Derrick Leon Davis is slated to be sworn in Tuesday as Prince George’s newest county council member and could quickly provide pivotal support for County Executive Rushern L. Baker’s legislative goals.
Davis, 43, of Mitchellville, replaces Leslie Johnson, who is awaiting sentencing after pleading guilty in a federal corruption probe.
The new council member has spent much of his career working in public education and hopes to play in efforts to improve the county’s struggling public school system, one of Baker’s targets for reform. Baker and Davis have long been aligned in county politics, and Baker threw his support to Davis early in the 14-way Democratic primary.
Before Davis can tackle school system issues, he will be confronted with a measure that some supporters say could help the county increase funding for the system.
A week after he takes office, the council is slated to have a marathon session to vote on pending legislation before taking several weeks off. One of the most divisive issues on the agenda is abill that would use the county’s zoning power to ban slot machine gambling. Penn National Gaming, which recently bought Rosecroft Raceway, wants to bring slots there, and several powerful Maryland politicians, including State Senate President Thomas V. Mike Miller Jr. (D-Calvert), have been pressuring county officials to oppose the ban.
Davis said he will vote against the measure, proposed by County Council member Eric Olson (D-College Park), because it is “premature,” a phrase that Baker also employs to explain his reluctance to back Olson’s bill.
Davis might provide the tie-breaker to kill the bill; for now Olson only has four certain votes. Baker, who opposed slots while in the General Assembly, said doing so now would tie his hands in negotiations with state leaders for funds for Prince George’s projects, such as a new hospital and more money for schools.

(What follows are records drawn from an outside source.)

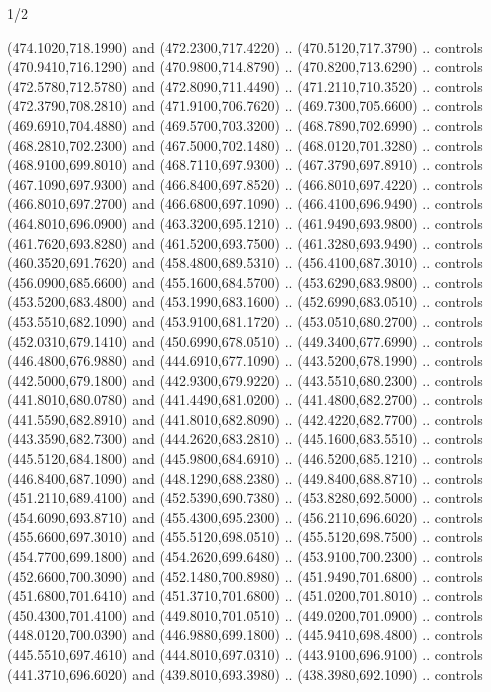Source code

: \begin{flagdescription}{1/2}
\begin{scope}[xshift=0.5\flaglength]
\begin{scope}[scale=0.00745\flagwidth,xshift=-12.1mm,yshift=41.7mm]
\begin{scope}[y=0.80pt, x=0.80pt, yscale=-1, xscale=1, inner sep=0pt, outer sep=0pt]
\begin{scope}[cm={{1.33333,0.0,0.0,-1.33333,(0.0,114.66667)}}]
\begin{scope}[scale=0.100]
  (474.1020,718.1990) and (472.2300,717.4220) .. (470.5120,717.3790) .. controls
  (470.9410,716.1290) and (470.9800,714.8790) .. (470.8200,713.6290) .. controls
  (472.5780,712.5780) and (472.8090,711.4490) .. (471.2110,710.3520) .. controls
  (472.3790,708.2810) and (471.9100,706.7620) .. (469.7300,705.6600) .. controls
  (469.6910,704.4880) and (469.5700,703.3200) .. (468.7890,702.6990) .. controls
  (468.2810,702.2300) and (467.5000,702.1480) .. (468.0120,701.3280) .. controls
  (468.9100,699.8010) and (468.7110,697.9300) .. (467.3790,697.8910) .. controls
  (467.1090,697.9300) and (466.8400,697.8520) .. (466.8010,697.4220) .. controls
  (466.8010,697.2700) and (466.6800,697.1090) .. (466.4100,696.9490) .. controls
  (464.8010,696.0900) and (463.3200,695.1210) .. (461.9490,693.9800) .. controls
  (461.7620,693.8280) and (461.5200,693.7500) .. (461.3280,693.9490) .. controls
  (460.3520,691.7620) and (458.4800,689.5310) .. (456.4100,687.3010) .. controls
  (456.0900,685.6600) and (455.1600,684.5700) .. (453.6290,683.9800) .. controls
  (453.5200,683.4800) and (453.1990,683.1600) .. (452.6990,683.0510) .. controls
  (453.5510,682.1090) and (453.9100,681.1720) .. (453.0510,680.2700) .. controls
  (452.0310,679.1410) and (450.6990,678.0510) .. (449.3400,677.6990) .. controls
  (446.4800,676.9880) and (444.6910,677.1090) .. (443.5200,678.1990) .. controls
  (442.5000,679.1800) and (442.9300,679.9220) .. (443.5510,680.2300) .. controls
  (441.8010,680.0780) and (441.4490,681.0200) .. (441.4800,682.2700) .. controls
  (441.5590,682.8910) and (441.8010,682.8090) .. (442.4220,682.7700) .. controls
  (443.3590,682.7300) and (444.2620,683.2810) .. (445.1600,683.5510) .. controls
  (445.5120,684.1800) and (445.9800,684.6910) .. (446.5200,685.1210) .. controls
  (446.8400,687.1090) and (448.1290,688.2380) .. (449.8400,688.8710) .. controls
  (451.2110,689.4100) and (452.5390,690.7380) .. (453.8280,692.5000) .. controls
  (454.6090,693.8710) and (455.4300,695.2300) .. (456.2110,696.6020) .. controls
  (455.6600,697.3010) and (455.5120,698.0510) .. (455.5120,698.7500) .. controls
  (454.7700,699.1800) and (454.2620,699.6480) .. (453.9100,700.2300) .. controls
  (452.6600,700.3090) and (452.1480,700.8980) .. (451.9490,701.6800) .. controls
  (451.6800,701.6410) and (451.3710,701.6800) .. (451.0200,701.8010) .. controls
  (450.4300,701.4100) and (449.8010,701.0510) .. (449.0200,701.0900) .. controls
  (448.0120,700.0390) and (446.9880,699.1800) .. (445.9410,698.4800) .. controls
  (445.5510,697.4610) and (444.8010,697.0310) .. (443.9100,696.9100) .. controls
  (441.3710,696.6020) and (439.8010,693.3980) .. (438.3980,692.1090) .. controls

\end{scope}
\end{scope}
\end{scope}
\end{scope}
\end{scope}
\end{flagdescription}
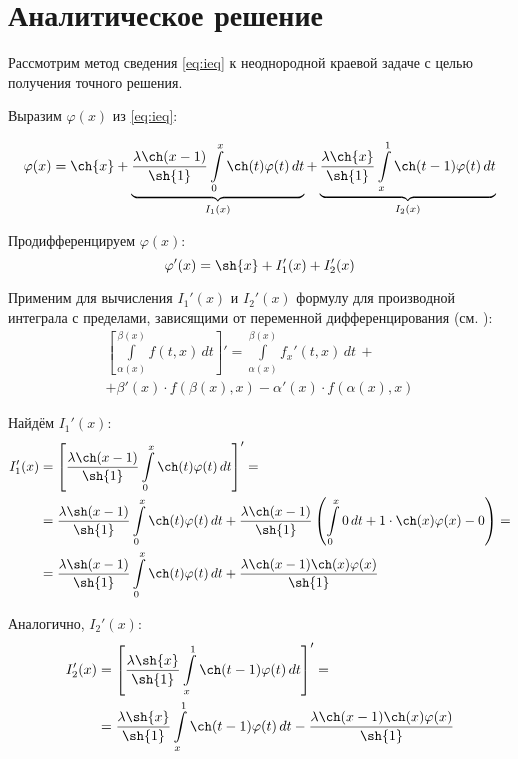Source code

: \documentclass[11pt]{article}
\numberwithin{equation}{section}
\renewcommand{\phi}{\varphi}
\newcommand{\intl}{\int\limits}
\begin{document}
\clearpage
\section{Аналитическое решение}
\label{sec:anal-solution}

Рассмотрим метод сведения \eqref{eq:ieq} к неоднородной краевой задаче
с целью получения точного решения.

Выразим $\phi(x)$ из \eqref{eq:ieq}:

\begin{equation}
  \label{eq:phi}
  \phi(x) = \ch{x} + 
  \underbrace{\frac{\lambda \ch(x-1)}{\sh{1}}\intl_0^x{\ch(t) \phi(t)\,dt}}_{I_1(x)} +
  \underbrace{\frac{\lambda \ch{x}}{\sh{1}}\intl_x^1{\ch(t-1)\phi(t)\,dt}}_{I_2(x)}
\end{equation}

Продифференцируем $\phi(x)$:
\begin{equation*}
  \phi'(x) = \sh{x} + I_1'(x) + I_2'(x)
\end{equation*}

Применим для вычисления $I_1'(x)$ и $I_2'(x)$ формулу для производной
интеграла с пределами, зависящими от переменной дифференцирования (см.
\cite{fikhtengolz03}):
\begin{multline}\label{eq:intdiff}
  \left [ \intl_{\alpha(x)}^{\beta(x)}{f(t, x)\,dt} \right ] ' = 
  \intl_{\alpha(x)}^{\beta(x)}{{f_x}'(t, x)\,dt}\, + \\
  + \beta'(x)\cdot f(\beta(x), x) -
  \alpha'(x)\cdot f(\alpha(x), x)
\end{multline}

Найдём $I_1'(x)$:
\begin{align*}
  I_1'(x) &= \left[ \frac{\lambda \ch(x-1)}{\sh{1}}\intl_0^x{\ch(t) \phi(t)\,dt} \right] ' = \\
  &= \frac{\lambda \sh(x-1)}{\sh{1}}\intl_0^x{\ch(t)\phi(t)\,dt} +
  \frac{\lambda \ch(x-1)}{\sh{1}} \left ( \intl_0^x{0\,dt} +
    1 \cdot \ch(x) \phi(x) - 0 \right) = \\
  &= \frac{\lambda \sh(x-1)}{\sh{1}}\intl_0^x{\ch(t)\phi(t)\,dt} +
  \frac{\lambda \ch(x-1) \ch(x) \phi(x)}{\sh{1}}    
\end{align*}

Аналогично, $I_2'(x)$:
\begin{align*}
  I_2'(x) &= \left[\frac{\lambda \sh{x}}{\sh{1}}\intl_x^1{\ch(t-1)\phi(t)\,dt} \right] ' = \\
  &= \frac{\lambda \sh{x}}{\sh{1}}\intl_x^1{\ch(t-1)\phi(t)\,dt} -
  \frac{\lambda \ch(x-1) \ch(x) \phi(x)}{\sh{1}}
\end{align*}
\end{document}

And while, like Baker, slot machine gambling is not Davis’s first choice for new sources of tax revenue, he said the county needs to look at all the options.
Lawmakers are always on the hunt for funds for Prince George’s public schools. The county is under a voter-imposed tax cap and has a school budget significantly smaller than that of neighboring Montgomery County, even though it has only about 10,000 fewer students.
Davis said he wants to put more money into early childhood education, reduce teacher turnover and find ways to attract and retain “the best and the brightest.” In successful school systems, he said, turnover is limited. The county school system is ranked among the lowest in achievement in the state, although it has made gains in recent years.
Before he takes office, Davis is making the rounds of community leaders and religious leaders in his mid-county District 6, which stretches from struggling areas inside the Beltway to affluent gated communities in the east. Despite her legal troubles, Johnson maintained a high profile during her seven months in office and her predecessor, Council member Sam Dean, also had been very active in the community during his eight years on the council.
Davis said he doubts the county will ever have all the money it wants to help pay for the schools, whose current budget is about $1.6 billion, compared to about $2.3 billion in Montgomery County. The County Council sets the budget for the county and the school system, but specific spending plans are devised by the elected school board.
So he said he is urging local religious leaders to “talk to the people who come to church every Sunday,” and encourage them to take a greater role in their children’s education, study habits and preparation for school.
“We need to prepare every child for high academic achievement,” Davis said. “Every day we need to send them into the classroom ready to go.”